Segment Open

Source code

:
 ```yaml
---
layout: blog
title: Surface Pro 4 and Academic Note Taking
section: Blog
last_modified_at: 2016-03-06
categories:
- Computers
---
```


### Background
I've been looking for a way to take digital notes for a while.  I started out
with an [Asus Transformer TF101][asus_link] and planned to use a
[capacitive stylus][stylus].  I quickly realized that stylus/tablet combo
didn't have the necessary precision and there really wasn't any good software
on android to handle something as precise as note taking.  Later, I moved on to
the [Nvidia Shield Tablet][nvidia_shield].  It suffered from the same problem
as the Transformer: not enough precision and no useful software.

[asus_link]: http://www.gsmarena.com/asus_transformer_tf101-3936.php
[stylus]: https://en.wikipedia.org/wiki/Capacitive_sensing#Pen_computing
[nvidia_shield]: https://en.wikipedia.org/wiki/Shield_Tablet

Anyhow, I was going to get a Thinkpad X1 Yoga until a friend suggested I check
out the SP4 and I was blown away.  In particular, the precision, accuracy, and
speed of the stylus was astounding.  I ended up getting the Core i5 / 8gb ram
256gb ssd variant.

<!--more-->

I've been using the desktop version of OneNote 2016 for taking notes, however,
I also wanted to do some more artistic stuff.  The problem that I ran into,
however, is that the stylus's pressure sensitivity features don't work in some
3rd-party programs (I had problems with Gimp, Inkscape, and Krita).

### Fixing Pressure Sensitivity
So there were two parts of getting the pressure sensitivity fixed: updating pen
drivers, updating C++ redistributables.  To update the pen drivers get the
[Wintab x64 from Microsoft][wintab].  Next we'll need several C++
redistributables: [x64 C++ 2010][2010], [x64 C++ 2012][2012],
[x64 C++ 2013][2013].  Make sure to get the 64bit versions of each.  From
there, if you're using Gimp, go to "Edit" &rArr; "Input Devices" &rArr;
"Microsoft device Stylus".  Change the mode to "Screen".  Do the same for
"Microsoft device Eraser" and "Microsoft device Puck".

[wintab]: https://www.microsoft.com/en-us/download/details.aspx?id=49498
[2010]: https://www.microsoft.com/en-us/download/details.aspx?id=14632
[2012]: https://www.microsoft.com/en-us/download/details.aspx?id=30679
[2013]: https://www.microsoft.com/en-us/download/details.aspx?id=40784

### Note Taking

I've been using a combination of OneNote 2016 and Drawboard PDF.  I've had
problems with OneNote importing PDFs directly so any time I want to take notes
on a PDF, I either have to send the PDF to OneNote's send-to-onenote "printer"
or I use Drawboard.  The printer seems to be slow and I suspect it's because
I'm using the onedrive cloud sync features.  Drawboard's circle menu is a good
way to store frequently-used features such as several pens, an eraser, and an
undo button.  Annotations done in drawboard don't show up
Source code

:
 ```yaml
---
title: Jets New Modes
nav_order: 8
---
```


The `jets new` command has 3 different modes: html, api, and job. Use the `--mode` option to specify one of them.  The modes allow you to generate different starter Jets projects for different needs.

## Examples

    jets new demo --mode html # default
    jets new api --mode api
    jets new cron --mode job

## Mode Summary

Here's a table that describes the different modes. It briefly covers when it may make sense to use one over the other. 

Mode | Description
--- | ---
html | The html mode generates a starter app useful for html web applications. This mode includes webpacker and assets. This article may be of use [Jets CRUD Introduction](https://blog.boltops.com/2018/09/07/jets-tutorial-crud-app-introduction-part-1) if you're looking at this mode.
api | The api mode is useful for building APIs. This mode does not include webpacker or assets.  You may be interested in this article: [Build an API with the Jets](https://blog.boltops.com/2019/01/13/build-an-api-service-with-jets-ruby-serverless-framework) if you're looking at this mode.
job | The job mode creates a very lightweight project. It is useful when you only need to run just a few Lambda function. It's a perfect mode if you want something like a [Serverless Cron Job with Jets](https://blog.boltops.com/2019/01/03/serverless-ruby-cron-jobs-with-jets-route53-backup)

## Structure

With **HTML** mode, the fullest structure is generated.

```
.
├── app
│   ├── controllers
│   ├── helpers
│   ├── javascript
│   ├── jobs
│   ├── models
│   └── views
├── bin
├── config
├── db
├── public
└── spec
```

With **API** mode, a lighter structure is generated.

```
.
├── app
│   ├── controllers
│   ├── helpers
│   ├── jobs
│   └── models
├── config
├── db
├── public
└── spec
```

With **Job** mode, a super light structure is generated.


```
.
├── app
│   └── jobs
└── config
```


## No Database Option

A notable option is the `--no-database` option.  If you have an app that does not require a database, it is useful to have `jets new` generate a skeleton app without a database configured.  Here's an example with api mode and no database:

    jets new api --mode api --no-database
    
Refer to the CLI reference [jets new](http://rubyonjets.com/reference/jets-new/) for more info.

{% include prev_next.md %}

Segment Closed

**INSTRUCTIONS FOR THE TASK**.
Quote each line of the listing above exactly.

**TASK OUTPUT**.
Source code

:
 ```yaml
---
layout: blog
title: Surface Pro 4 and Academic Note Taking
section: Blog
last_modified_at: 2016-03-06
categories:
- Computers
---
```


### Background
I've been looking for a way to take digital notes for a while.  I started out
with an [Asus Transformer TF101][asus_link] and planned to use a
[capacitive stylus][stylus].  I quickly realized that stylus/tablet combo
didn't have the necessary precision and there really wasn't any good software
on android to handle something as precise as note taking.  Later, I moved on to
the [Nvidia Shield Tablet][nvidia_shield].  It suffered from the same problem
as the Transformer: not enough precision and no useful software.

[asus_link]: http://www.gsmarena.com/asus_transformer_tf101-3936.php
[stylus]: https://en.wikipedia.org/wiki/Capacitive_sensing#Pen_computing
[nvidia_shield]: https://en.wikipedia.org/wiki/Shield_Tablet

Anyhow, I was going to get a Thinkpad X1 Yoga until a friend suggested I check
out the SP4 and I was blown away.  In particular, the precision, accuracy, and
speed of the stylus was astounding.  I ended up getting the Core i5 / 8gb ram
256gb ssd variant.

<!--more-->

I've been using the desktop version of OneNote 2016 for taking notes, however,
I also wanted to do some more artistic stuff.  The problem that I ran into,
however, is that the stylus's pressure sensitivity features don't work in some
3rd-party programs (I had problems with Gimp, Inkscape, and Krita).

### Fixing Pressure Sensitivity
So there were two parts of getting the pressure sensitivity fixed: updating pen
drivers, updating C++ redistributables.  To update the pen drivers get the
[Wintab x64 from Microsoft][wintab].  Next we'll need several C++
redistributables: [x64 C++ 2010][2010], [x64 C++ 2012][2012],
[x64 C++ 2013][2013].  Make sure to get the 64bit versions of each.  From
there, if you're using Gimp, go to "Edit" &rArr; "Input Devices" &rArr;
"Microsoft device Stylus".  Change the mode to "Screen".  Do the same for
"Microsoft device Eraser" and "Microsoft device Puck".

[wintab]: https://www.microsoft.com/en-us/download/details.aspx?id=49498
[2010]: https://www.microsoft.com/en-us/download/details.aspx?id=14632
[2012]: https://www.microsoft.com/en-us/download/details.aspx?id=30679
[2013]: https://www.microsoft.com/en-us/download/details.aspx?id=40784

### Note Taking

I've been using a combination of OneNote 2016 and Drawboard PDF.  I've had
problems with OneNote importing PDFs directly so any time I want to take notes
on a PDF, I either have to send the PDF to OneNote's send-to-onenote "printer"
or I use Drawboard.  The printer seems to be slow and I suspect it's because
I'm using the onedrive cloud sync features.  Drawboard's circle menu is a good
way to store frequently-used features such as several pens, an eraser, and an
undo button.  Annotations done in drawboard don't show up
Source code

:
 ```yaml
---
title: Jets New Modes
nav_order: 8
---
```


The `jets new` command has 3 different modes: html, api, and job. Use the `--mode` option to specify one of them.  The modes allow you to generate different starter Jets projects for different needs.

## Examples

    jets new demo --mode html # default
    jets new api --mode api
    jets new cron --mode job

## Mode Summary

Here's a table that describes the different modes. It briefly covers when it may make sense to use one over the other. 

Mode | Description
--- | ---
html | The html mode generates a starter app useful for html web applications. This mode includes webpacker and assets. This article may be of use [Jets CRUD Introduction](https://blog.boltops.com/2018/09/07/jets-tutorial-crud-app-introduction-part-1) if you're looking at this mode.
api | The api mode is useful for building APIs. This mode does not include webpacker or assets.  You may be interested in this article: [Build an API with the Jets](https://blog.boltops.com/2019/01/13/build-an-api-service-with-jets-ruby-serverless-framework) if you're looking at this mode.
job | The job mode creates a very lightweight project. It is useful when you only need to run just a few Lambda function. It's a perfect mode if you want something like a [Serverless Cron Job with Jets](https://blog.boltops.com/2019/01/03/serverless-ruby-cron-jobs-with-jets-route53-backup)

## Structure

With **HTML** mode, the fullest structure is generated.

```
.
├── app
│   ├── controllers
│   ├── helpers
│   ├── javascript
│   ├── jobs
│   ├── models
│   └── views
├── bin
├── config
├── db
├── public
└── spec
```

With **API** mode, a lighter structure is generated.

```
.
├── app
│   ├── controllers
│   ├── helpers
│   ├── jobs
│   └── models
├── config
├── db
├── public
└── spec
```

With **Job** mode, a super light structure is generated.


```
.
├── app
│   └── jobs
└── config
```


## No Database Option

A notable option is the `--no-database` option.  If you have an app that does not require a database, it is useful to have `jets new` generate a skeleton app without a database configured.  Here's an example with api mode and no database:

    jets new api --mode api --no-database
    
Refer to the CLI reference [jets new](http://rubyonjets.com/reference/jets-new/) for more info.

{% include prev_next.md %}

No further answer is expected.